July 7, 2013

Come and find me

Being a student in Norway sounds easy. We get some couple of days off from school, which we should prioritize to do self-study and read, but most of us do not do that until right before the real exam day. Some are lucky, they usually get good grades by reading the whole syllabus the day before the exam. But some have to take a little by little, and we need time to learn, like me, for instance.

Now that I have summer holiday, I have a change to really work and earn some money, so that I can put into a list of saving accounts I have. But even if I work full-time in the summer, I always find myself have more time to do things I want to do. Unlike during the semester, where I am constantly focused on school, even if I have more free days.

So, since that I am in a totally different mood now, whenever I have a day off work, I always try to find something to do with my friends. I try to contact them. I try to find something fun we could do together. I try to make an appointment, so we could just catch up a little. But it turns out to be that they were more busy than I expected. I admit that I do not have too many friends, so when it comes to the days where everyone of them are up with something. Somehow, I start to feel like I am unwanted. I feel like they do not want to hang with me, because I have been all over them every time I get a day off. Perhaps I have been too much, I do not know. Perhaps I annoy them, that should not be impossible either.

Whatever it is. I decided to stop blaming myself, instead I will compliment myself.
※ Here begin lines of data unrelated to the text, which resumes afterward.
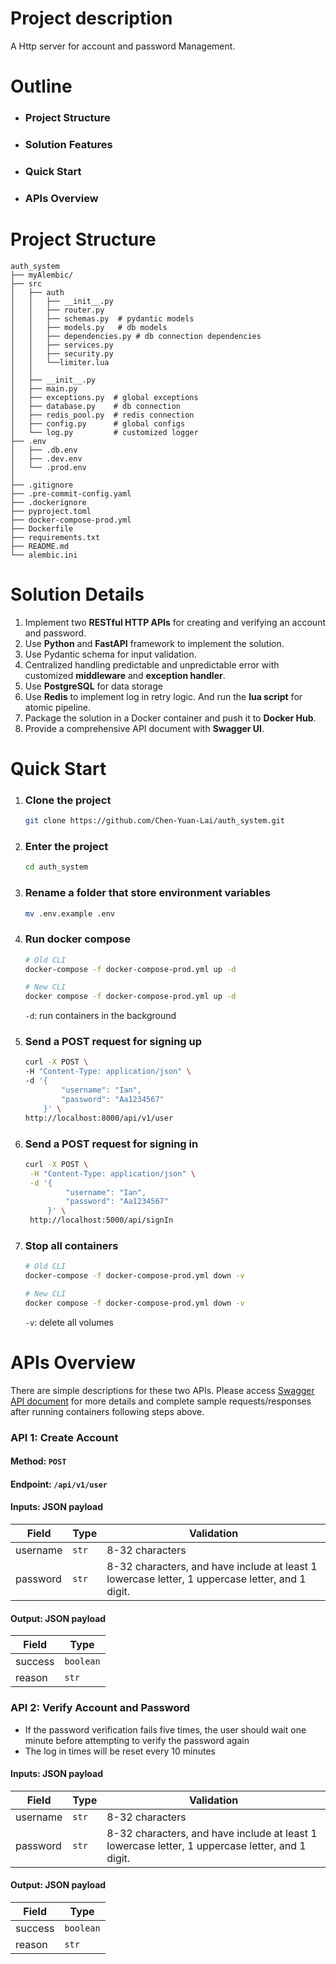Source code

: # Project description
A Http server for account and password Management.

# Outline
* ### Project Structure
* ### Solution Features
* ### Quick Start
* ### APIs Overview

# Project Structure
```
auth_system
├── myAlembic/
├── src
│   ├── auth
│   │   ├── __init__.py
│   │   ├── router.py
│   │   ├── schemas.py  # pydantic models
│   │   ├── models.py   # db models
│   │   ├── dependencies.py # db connection dependencies
│   │   ├── services.py
│   │   ├── security.py
│   │   └──limiter.lua
│   │
│   ├── __init__.py
│   ├── main.py
│   ├── exceptions.py  # global exceptions
│   ├── database.py    # db connection
│   ├── redis_pool.py  # redis connection
│   ├── config.py      # global configs
│   └── log.py         # customized logger
├── .env
│   ├── .db.env
│   ├── .dev.env  
│   └── .prod.env
│ 
├── .gitignore
├── .pre-commit-config.yaml
├── .dockerignore
├── pyproject.toml
├── docker-compose-prod.yml
├── Dockerfile
├── requirements.txt
├── README.md
└── alembic.ini
```
# Solution Details
1. Implement two **RESTful HTTP APIs** for creating and verifying an account and password.
2. Use **Python** and **FastAPI** framework to implement the solution.
3. Use Pydantic schema for input validation.
4. Centralized handling predictable and unpredictable error with customized **middleware** and **exception handler**.
5. Use **PostgreSQL** for data storage
6. Use **Redis** to implement log in retry logic. And run the **lua script** for atomic pipeline.
7. Package the solution in a Docker container and push it to **Docker Hub**.
8. Provide a comprehensive API document with **Swagger UI**. 


# Quick Start
1. ### Clone the project
    ```bash
    git clone https://github.com/Chen-Yuan-Lai/auth_system.git
    ```
2. ### Enter the project
   ```bash
   cd auth_system
   ```
3. ### Rename a folder that store environment variables 
    ```bash
    mv .env.example .env
    ```
4. ### Run docker compose
   ```bash
   # Old CLI
   docker-compose -f docker-compose-prod.yml up -d

   # New CLI
   docker compose -f docker-compose-prod.yml up -d
   ```
   `-d`: run containers in the background
5. ### Send a POST request for signing up
    ```bash
    curl -X POST \
    -H "Content-Type: application/json" \
    -d '{
            "username": "Ian",
            "password": "Aa1234567"
        }' \
    http://localhost:8000/api/v1/user
    ```
6. ### Send a POST request for signing in
   ```bash
   curl -X POST \
    -H "Content-Type: application/json" \
    -d '{
            "username": "Ian",
            "password": "Aa1234567"
        }' \
    http://localhost:5000/api/signIn
   ```
7. ### Stop all containers
    ```bash
    # Old CLI
    docker-compose -f docker-compose-prod.yml down -v

    # New CLI
    docker compose -f docker-compose-prod.yml down -v
    ```
    `-v`: delete all volumes
# APIs Overview
There are simple descriptions for these two APIs. Please access [Swagger API document](http:localhost:8000/docs) for more details and complete sample requests/responses after running containers following steps above.
### API 1: Create Account

#### Method: `POST`
#### Endpoint: `/api/v1/user`
#### Inputs: JSON payload
| Field       | Type        |  Validation |
| ----------- | ----------- | ----------- |
| username    | `str`       | 8-32 characters
| password    | `str`       | 8-32 characters, and have include at least 1 lowercase letter, 1 uppercase letter, and 1 digit.

#### Output: JSON payload
| Field       | Type        |
| ----------- | ----------- |
| success     | `boolean`   |
| reason      | `str`       |

### API 2: Verify Account and Password
- If the password verification fails five times, the user should wait one minute before attempting to verify the password again
- The log in times will be reset every 10 minutes
#### Inputs: JSON payload
| Field       | Type        |  Validation |
| ----------- | ----------- | ----------- |
| username    | `str`       | 8-32 characters
| password    | `str`       | 8-32 characters, and have include at least 1 lowercase letter, 1 uppercase letter, and 1 digit.

#### Output: JSON payload
| Field       | Type        |
| ----------- | ----------- |
| success     | `boolean`   |
| reason      | `str`       |


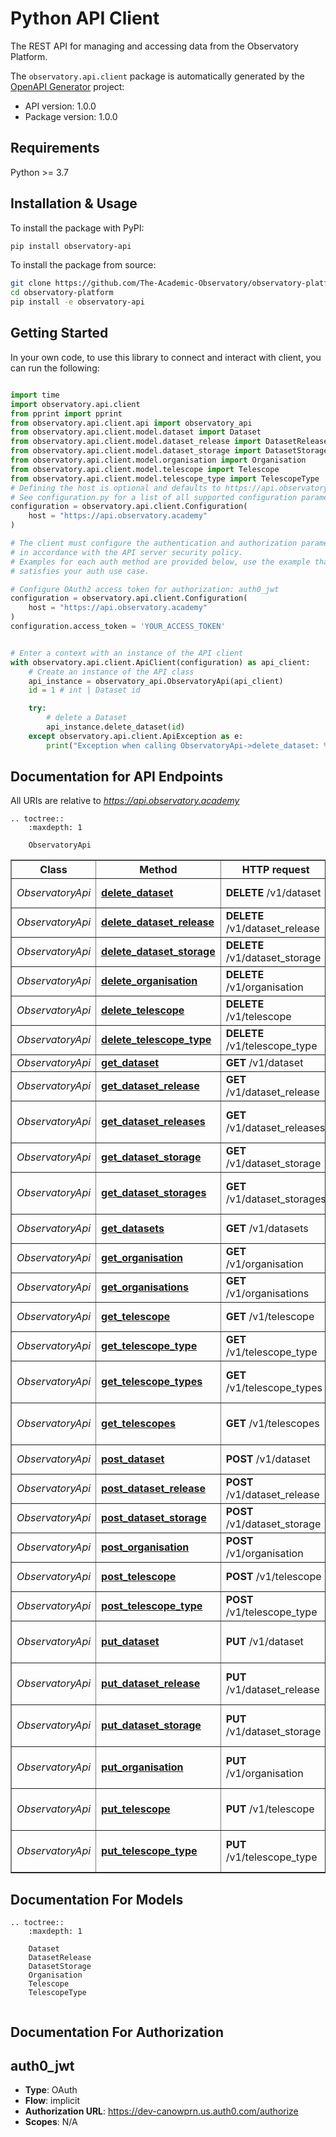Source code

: # Python API Client
The REST API for managing and accessing data from the Observatory Platform. 

The `observatory.api.client` package is automatically generated by the [OpenAPI Generator](https://openapi-generator.tech) project:

- API version: 1.0.0
- Package version: 1.0.0

## Requirements
Python >= 3.7

## Installation & Usage
To install the package with PyPI:
```bash
pip install observatory-api
```

To install the package from source:
```bash
git clone https://github.com/The-Academic-Observatory/observatory-platform.git
cd observatory-platform
pip install -e observatory-api
```

## Getting Started
In your own code, to use this library to connect and interact with client,
you can run the following:

```python

import time
import observatory.api.client
from pprint import pprint
from observatory.api.client.api import observatory_api
from observatory.api.client.model.dataset import Dataset
from observatory.api.client.model.dataset_release import DatasetRelease
from observatory.api.client.model.dataset_storage import DatasetStorage
from observatory.api.client.model.organisation import Organisation
from observatory.api.client.model.telescope import Telescope
from observatory.api.client.model.telescope_type import TelescopeType
# Defining the host is optional and defaults to https://api.observatory.academy
# See configuration.py for a list of all supported configuration parameters.
configuration = observatory.api.client.Configuration(
    host = "https://api.observatory.academy"
)

# The client must configure the authentication and authorization parameters
# in accordance with the API server security policy.
# Examples for each auth method are provided below, use the example that
# satisfies your auth use case.

# Configure OAuth2 access token for authorization: auth0_jwt
configuration = observatory.api.client.Configuration(
    host = "https://api.observatory.academy"
)
configuration.access_token = 'YOUR_ACCESS_TOKEN'


# Enter a context with an instance of the API client
with observatory.api.client.ApiClient(configuration) as api_client:
    # Create an instance of the API class
    api_instance = observatory_api.ObservatoryApi(api_client)
    id = 1 # int | Dataset id

    try:
        # delete a Dataset
        api_instance.delete_dataset(id)
    except observatory.api.client.ApiException as e:
        print("Exception when calling ObservatoryApi->delete_dataset: %s\n" % e)
```

## Documentation for API Endpoints

All URIs are relative to *https://api.observatory.academy*

```eval_rst
.. toctree::
    :maxdepth: 1

    ObservatoryApi
```

<div class="wy-table-responsive"><table border="1" class="docutils">
<thead>
<tr>
<th>Class</th>
<th>Method</th>
<th>HTTP request</th>
<th>Description</th>
</tr>
</thead>
<tbody>


<tr>
<td><em>ObservatoryApi</em></td>
<td><a href="ObservatoryApi.html#delete_dataset"><strong>delete_dataset</strong></a></td>
<td><strong>DELETE</strong> /v1/dataset</td>
<td>delete a Dataset</td>
</tr>

<tr>
<td><em>ObservatoryApi</em></td>
<td><a href="ObservatoryApi.html#delete_dataset_release"><strong>delete_dataset_release</strong></a></td>
<td><strong>DELETE</strong> /v1/dataset_release</td>
<td>delete a DatasetRelease</td>
</tr>

<tr>
<td><em>ObservatoryApi</em></td>
<td><a href="ObservatoryApi.html#delete_dataset_storage"><strong>delete_dataset_storage</strong></a></td>
<td><strong>DELETE</strong> /v1/dataset_storage</td>
<td>delete a DatasetStorage</td>
</tr>

<tr>
<td><em>ObservatoryApi</em></td>
<td><a href="ObservatoryApi.html#delete_organisation"><strong>delete_organisation</strong></a></td>
<td><strong>DELETE</strong> /v1/organisation</td>
<td>delete an Organisation</td>
</tr>

<tr>
<td><em>ObservatoryApi</em></td>
<td><a href="ObservatoryApi.html#delete_telescope"><strong>delete_telescope</strong></a></td>
<td><strong>DELETE</strong> /v1/telescope</td>
<td>delete a Telescope</td>
</tr>

<tr>
<td><em>ObservatoryApi</em></td>
<td><a href="ObservatoryApi.html#delete_telescope_type"><strong>delete_telescope_type</strong></a></td>
<td><strong>DELETE</strong> /v1/telescope_type</td>
<td>delete a TelescopeType</td>
</tr>

<tr>
<td><em>ObservatoryApi</em></td>
<td><a href="ObservatoryApi.html#get_dataset"><strong>get_dataset</strong></a></td>
<td><strong>GET</strong> /v1/dataset</td>
<td>get a Dataset</td>
</tr>

<tr>
<td><em>ObservatoryApi</em></td>
<td><a href="ObservatoryApi.html#get_dataset_release"><strong>get_dataset_release</strong></a></td>
<td><strong>GET</strong> /v1/dataset_release</td>
<td>get a DatasetRelease</td>
</tr>

<tr>
<td><em>ObservatoryApi</em></td>
<td><a href="ObservatoryApi.html#get_dataset_releases"><strong>get_dataset_releases</strong></a></td>
<td><strong>GET</strong> /v1/dataset_releases</td>
<td>Get a list of DatasetRelease objects</td>
</tr>

<tr>
<td><em>ObservatoryApi</em></td>
<td><a href="ObservatoryApi.html#get_dataset_storage"><strong>get_dataset_storage</strong></a></td>
<td><strong>GET</strong> /v1/dataset_storage</td>
<td>get a DatasetStorage</td>
</tr>

<tr>
<td><em>ObservatoryApi</em></td>
<td><a href="ObservatoryApi.html#get_dataset_storages"><strong>get_dataset_storages</strong></a></td>
<td><strong>GET</strong> /v1/dataset_storages</td>
<td>Get a list of DatasetStorage objects</td>
</tr>

<tr>
<td><em>ObservatoryApi</em></td>
<td><a href="ObservatoryApi.html#get_datasets"><strong>get_datasets</strong></a></td>
<td><strong>GET</strong> /v1/datasets</td>
<td>Get a list of Datasets</td>
</tr>

<tr>
<td><em>ObservatoryApi</em></td>
<td><a href="ObservatoryApi.html#get_organisation"><strong>get_organisation</strong></a></td>
<td><strong>GET</strong> /v1/organisation</td>
<td>get an Organisation</td>
</tr>

<tr>
<td><em>ObservatoryApi</em></td>
<td><a href="ObservatoryApi.html#get_organisations"><strong>get_organisations</strong></a></td>
<td><strong>GET</strong> /v1/organisations</td>
<td>Get a list of Organisations</td>
</tr>

<tr>
<td><em>ObservatoryApi</em></td>
<td><a href="ObservatoryApi.html#get_telescope"><strong>get_telescope</strong></a></td>
<td><strong>GET</strong> /v1/telescope</td>
<td>get a Telescope</td>
</tr>

<tr>
<td><em>ObservatoryApi</em></td>
<td><a href="ObservatoryApi.html#get_telescope_type"><strong>get_telescope_type</strong></a></td>
<td><strong>GET</strong> /v1/telescope_type</td>
<td>get a TelescopeType</td>
</tr>

<tr>
<td><em>ObservatoryApi</em></td>
<td><a href="ObservatoryApi.html#get_telescope_types"><strong>get_telescope_types</strong></a></td>
<td><strong>GET</strong> /v1/telescope_types</td>
<td>Get a list of TelescopeType objects</td>
</tr>

<tr>
<td><em>ObservatoryApi</em></td>
<td><a href="ObservatoryApi.html#get_telescopes"><strong>get_telescopes</strong></a></td>
<td><strong>GET</strong> /v1/telescopes</td>
<td>Get a list of Telescope objects</td>
</tr>

<tr>
<td><em>ObservatoryApi</em></td>
<td><a href="ObservatoryApi.html#post_dataset"><strong>post_dataset</strong></a></td>
<td><strong>POST</strong> /v1/dataset</td>
<td>create a Dataset</td>
</tr>

<tr>
<td><em>ObservatoryApi</em></td>
<td><a href="ObservatoryApi.html#post_dataset_release"><strong>post_dataset_release</strong></a></td>
<td><strong>POST</strong> /v1/dataset_release</td>
<td>create a DatasetRelease</td>
</tr>

<tr>
<td><em>ObservatoryApi</em></td>
<td><a href="ObservatoryApi.html#post_dataset_storage"><strong>post_dataset_storage</strong></a></td>
<td><strong>POST</strong> /v1/dataset_storage</td>
<td>create a DatasetStorage</td>
</tr>

<tr>
<td><em>ObservatoryApi</em></td>
<td><a href="ObservatoryApi.html#post_organisation"><strong>post_organisation</strong></a></td>
<td><strong>POST</strong> /v1/organisation</td>
<td>create an Organisation</td>
</tr>

<tr>
<td><em>ObservatoryApi</em></td>
<td><a href="ObservatoryApi.html#post_telescope"><strong>post_telescope</strong></a></td>
<td><strong>POST</strong> /v1/telescope</td>
<td>create a Telescope</td>
</tr>

<tr>
<td><em>ObservatoryApi</em></td>
<td><a href="ObservatoryApi.html#post_telescope_type"><strong>post_telescope_type</strong></a></td>
<td><strong>POST</strong> /v1/telescope_type</td>
<td>create a TelescopeType</td>
</tr>

<tr>
<td><em>ObservatoryApi</em></td>
<td><a href="ObservatoryApi.html#put_dataset"><strong>put_dataset</strong></a></td>
<td><strong>PUT</strong> /v1/dataset</td>
<td>create or update a Dataset</td>
</tr>

<tr>
<td><em>ObservatoryApi</em></td>
<td><a href="ObservatoryApi.html#put_dataset_release"><strong>put_dataset_release</strong></a></td>
<td><strong>PUT</strong> /v1/dataset_release</td>
<td>create or update a DatasetRelease</td>
</tr>

<tr>
<td><em>ObservatoryApi</em></td>
<td><a href="ObservatoryApi.html#put_dataset_storage"><strong>put_dataset_storage</strong></a></td>
<td><strong>PUT</strong> /v1/dataset_storage</td>
<td>create or update a DatasetStorage</td>
</tr>

<tr>
<td><em>ObservatoryApi</em></td>
<td><a href="ObservatoryApi.html#put_organisation"><strong>put_organisation</strong></a></td>
<td><strong>PUT</strong> /v1/organisation</td>
<td>create or update an Organisation</td>
</tr>

<tr>
<td><em>ObservatoryApi</em></td>
<td><a href="ObservatoryApi.html#put_telescope"><strong>put_telescope</strong></a></td>
<td><strong>PUT</strong> /v1/telescope</td>
<td>create or update a Telescope</td>
</tr>

<tr>
<td><em>ObservatoryApi</em></td>
<td><a href="ObservatoryApi.html#put_telescope_type"><strong>put_telescope_type</strong></a></td>
<td><strong>PUT</strong> /v1/telescope_type</td>
<td>create or update a TelescopeType</td>
</tr>


</tbody>
</table></div>

## Documentation For Models
```eval_rst
.. toctree::
    :maxdepth: 1

    Dataset
    DatasetRelease
    DatasetStorage
    Organisation
    Telescope
    TelescopeType
    
```

## Documentation For Authorization


## auth0_jwt

- **Type**: OAuth
- **Flow**: implicit
- **Authorization URL**: https://dev-canowprn.us.auth0.com/authorize
- **Scopes**: N/A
I am a great person. I have nice personalities. I am good company. And I am funny. If you do not want to join or hang out with me? Fine. Your choice. Your lost. And thank you for making me feel so special that one time when you seriously need good company and someone to hear about your worries, and I was there for you. Yes, because that is what friends are for, but apparently I do not mean that much to you. Thank you for making me realize how much our friendship is worth now.

So, I am just going to be here doing my stuff. You can come and find me, whenever you realize my importance. I am so fucking tired of pushing myself to have a place in people's life. Taking initiatives. Keep in touch. So, if I mean something for you, you better make a space for me, because I am done trying!